A Guest Post From FrankenFoodFacts: An Interview With Scientist Dr Nir Oksenberg

— Written By
en Español

El inglés es el idioma de control de esta página. En la medida en que haya algún conflicto entre la traducción al inglés y la traducción, el inglés prevalece.

Al hacer clic en el enlace de traducción se activa un servicio de traducción gratuito para convertir la página al español. Al igual que con cualquier traducción por Internet, la conversión no es sensible al contexto y puede que no traduzca el texto en su significado original. NC State Extension no garantiza la exactitud del texto traducido. Por favor, tenga en cuenta que algunas aplicaciones y/o servicios pueden no funcionar como se espera cuando se traducen.

English is the controlling language of this page. To the extent there is any conflict between the English text and the translation, English controls.

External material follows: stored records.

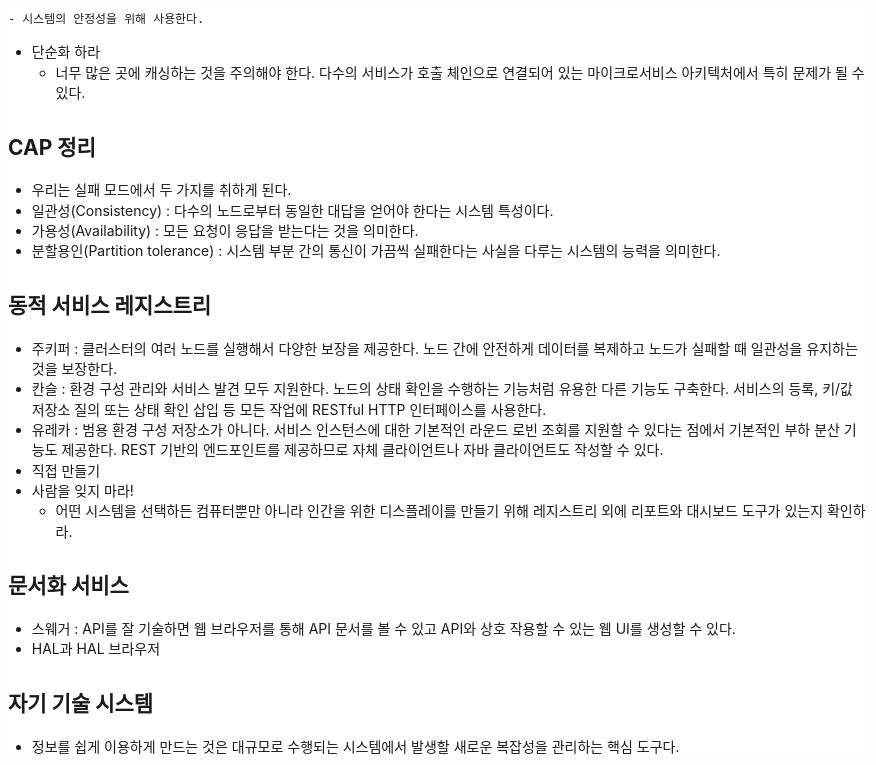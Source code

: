     - 시스템의 안정성을 위해 사용한다.
- 단순화 하라
    - 너무 많은 곳에 캐싱하는 것을 주의해야 한다. 다수의 서비스가 호출 체인으로 연결되어 있는 마이크로서비스 아키텍처에서 특히 문제가 될 수 있다.

## CAP 정리
- 우리는 실패 모드에서 두 가지를 취하게 된다.
- 일관성(Consistency) : 다수의 노드로부터 동일한 대답을 얻어야 한다는 시스템 특성이다.
- 가용성(Availability) : 모든 요청이 응답을 받는다는 것을 의미한다.
- 분할용인(Partition tolerance) : 시스템 부분 간의 통신이 가끔씩 실패한다는 사실을 다루는 시스템의 능력을 의미한다.

## 동적 서비스 레지스트리
- 주키퍼 : 클러스터의 여러 노드를 실행해서 다양한 보장을 제공한다. 노드 간에 안전하게 데이터를 복제하고 노드가 실패할 때 일관성을 유지하는 것을 보장한다.
- 칸슬 : 환경 구성 관리와 서비스 발견 모두 지원한다. 노드의 상태 확인을 수행하는 기능처럼 유용한 다른 기능도 구축한다. 서비스의 등록, 키/값 저장소 질의 또는 상태 확인 삽입 등 모든 작업에 RESTful HTTP 인터페이스를 사용한다.
- 유레카 : 범용 환경 구성 저장소가 아니다. 서비스 인스턴스에 대한 기본적인 라운드 로빈 조회를 지원할 수 있다는 점에서 기본적인 부하 분산 기능도 제공한다. REST 기반의 엔드포인트를 제공하므로 자체 클라이언트나 자바 클라이언트도 작성할 수 있다.
- 직접 만들기
- 사람을 잊지 마라! 
    - 어떤 시스템을 선택하든 컴퓨터뿐만 아니라 인간을 위한 디스플레이를 만들기 위해 레지스트리 외에 리포트와 대시보드 도구가 있는지 확인하라.

## 문서화 서비스
- 스웨거 : API를 잘 기술하면 웹 브라우저를 통해 API 문서를 볼 수 있고 API와 상호 작용할 수 있는 웹 UI를 생성할 수 있다.
- HAL과 HAL 브라우저 

## 자기 기술 시스템
- 정보를 쉽게 이용하게 만드는 것은 대규모로 수행되는 시스템에서 발생할 새로운 복잡성을 관리하는 핵심 도구다.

Clicking on the translation link activates a free translation service to convert the page to Spanish. As with any Internet translation, the conversion is not context-sensitive and may not translate the text to its original meaning. NC State Extension does not guarantee the accuracy of the translated text. Please note that some applications and/or services may not function as expected when translated.

Collapse ▲


Better Know a Scientist: Rice Research Scientist Dr Nir Oksenberg

In this month’s “Better Know a Scientist”, I’m interviewing Dr Nir Oksenberg. He works in a lab that actually makes transgenic crops!! Nir’s career seems to have taken a very windy road: he completed his PhD at UCSF studying a gene implicated in autism, but is doing his post-doc in Dr Pamela Ronald’s lab at UC Davis (if you aren’t familiar with Dr Pamela Ronald, please view her TED talk or her book “Tomorrow’s Table”. Her book is a fantastic read for anyone interested in learning about genetically modified crops and organic food). We “met” over the internet, when he kindly sent me an encouraging email on one of my articles. I have yet to take him up on his offer of visiting the lab in Davis, mostly because my kid would probably knock over someone’s research project or trample on a GMO that took a few years to make.
Q: Please explain what you’re currently working on (unless you will be assassinated for divulging it) and why it’s important?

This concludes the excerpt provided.